İzmir ve İzmirlilerin geleceği için sabırla bir çok olayı, davranışı, sözü, uygulamayı sineye çektiklerini belirten Kocaoğlu, "Son dönemlerde çok enteresan işlerle karşılaştık. Müfettişler ve
vergi denetçileri gelsinler. İsterlerse 365 gün 24 saat denetim yapsınlar. Kim geliyorsa gelsin hesaplar, evraklar ortada. Ama
taciz etmesin. Müfettiş Genel Müdürü, Daire Başkanı'nı taciz etmez. Son dönemde yapılan artık taciz boyutuna geldi. Şartlanmış çocuklar geliyorlar. Faturaların arkasında kimlerin ne yemek yediğini soruyor. İzmir Büyükşehir Belediye Başkanı'nın 2006'dan bu yana nerelere gittiğini, hangi görevle gittiğini soruyorlar. 'Başkan'ın hanımı hangi arabayla, niye gitti' diye soruyorlar. İzmir Büyükşehir Belediye Başkanı İzmir gibi 4 milyonluk kentin seçilmiş bir numaralı protokolüdür. Bir numara atanmış
Vali ikinci sırada Ege Ordusu Komutanı var. Üçüncü sırada ise İzmir Büyükşehir Belediye Başkanı vardır" dedi.
Kocaoğlu, kendisini başkan olduğu zaman koruma istemediğini, ilk iki sene de alışamadığını, halen de arkadan gelen koruma aracını bazen unuttuğunu belirterek "Bunu bana devlet verdi.
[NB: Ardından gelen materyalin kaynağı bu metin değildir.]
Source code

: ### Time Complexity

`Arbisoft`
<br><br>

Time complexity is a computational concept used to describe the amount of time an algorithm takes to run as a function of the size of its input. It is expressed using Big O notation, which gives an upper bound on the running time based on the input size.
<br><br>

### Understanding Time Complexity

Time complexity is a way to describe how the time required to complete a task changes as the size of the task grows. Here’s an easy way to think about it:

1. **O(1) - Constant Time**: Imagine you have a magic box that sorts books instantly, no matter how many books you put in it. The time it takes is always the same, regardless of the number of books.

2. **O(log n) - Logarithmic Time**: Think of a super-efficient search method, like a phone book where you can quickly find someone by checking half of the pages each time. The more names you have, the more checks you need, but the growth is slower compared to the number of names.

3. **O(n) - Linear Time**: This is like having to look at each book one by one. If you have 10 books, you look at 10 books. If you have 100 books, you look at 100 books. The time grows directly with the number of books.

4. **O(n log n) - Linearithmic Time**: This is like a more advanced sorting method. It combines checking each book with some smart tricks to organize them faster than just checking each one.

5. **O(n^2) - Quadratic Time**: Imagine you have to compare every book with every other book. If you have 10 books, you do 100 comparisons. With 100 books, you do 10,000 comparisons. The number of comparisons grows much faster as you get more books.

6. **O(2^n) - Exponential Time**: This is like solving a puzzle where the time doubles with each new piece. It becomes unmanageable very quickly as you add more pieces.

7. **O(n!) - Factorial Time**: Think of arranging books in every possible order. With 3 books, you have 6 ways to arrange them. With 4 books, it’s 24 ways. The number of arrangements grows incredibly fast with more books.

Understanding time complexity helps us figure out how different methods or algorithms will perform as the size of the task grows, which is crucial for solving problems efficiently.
Eşime de 'Bu arabayla gidecek' denildi. Törenlere, temsilen gidildiğinde kullanıyor. Konu buralara kadar geldi. Bu taciz değil mi? İzmir Büyükşehir Belediye Başkanı seyahate gitmesi sorgulanıyor. Ki biz hangi parayı cebimizden hangi parayı belediyenin ödeyeceğini en iyi bilen kişilerden bir tanesiyiz. Bu sorulur mu ya? Yeni gelmiş, yeni yetişmiş vergi denetçisi soruyor. Belki daha stajyer. Veya
müfettiş soruyor" diye konuştu.
BAKANLIK PLANINA UYDUK BİZE DAVA AÇILDI
Urla'da bir bölgenin planlaması konusunda aşırı isteklere karşın, planlama anlayışına uygun olmadığı için 1/25 binlik planlara işlemediklerini belirten Kocaoğlu, "Kim nasıl gittiyse,
Çevre ve
Orman Bakanlığı 1/100 bin ölçekli plan değişti. Değişen planın bazı yerlerine
itiraz ettik, Bakanlığa karşı hayati konularla ilgili
dava açma kararı aldık. Urla'da ise 1/100 bin ölçekli plana uyduk. Yani Bakanlık planına uyduk. Şimdi hakkımızda "Sen Urla'da vatandaşlara
rant sağlayacak plan yapmışsın' diye
soruşturma açıldı. İşe bakın
İçişleri Bakanlığı da imzaladı. Soruşturma açacaksan 1/100 bin ölçekli plana açacaksın. 1/100 binlik plana açmıyorsun bana soruşturma açıyorsun. Bakanlık orada. İş buraya geldi" dedi.
İKİ KİŞİ NEDEN DIŞARIDA
Kocaoğlu 1 Mayıs'ta düzenlenen operasyonla tutuklanan ve altı aydır Cezaevi'nde yatan üç belediye bürokratını hatırlattı. Arkadaşlarının çete olmakla suçlandığını belirten Kocaoğlu, "
Çete iki kişinin
telefon konuşmasından kaynaklanıyor. Yani çete suçu kapsamına 2 kişinin birbirini tehdit etmesi nedeniyle alınmış. Ancak bu iki kişi dışarıda. Karakoldan salındı. Diğer arkadaşlar çete üyesi olarak içerideler. İki kişi nerede? Niye salındı" dedi. Kocaoğlu, görevden aldığı Genel Sekreter Ersu Hızır ve Genel Sekreter Yardımcısı Ferda Eser'i kastettiği öne sürüldü.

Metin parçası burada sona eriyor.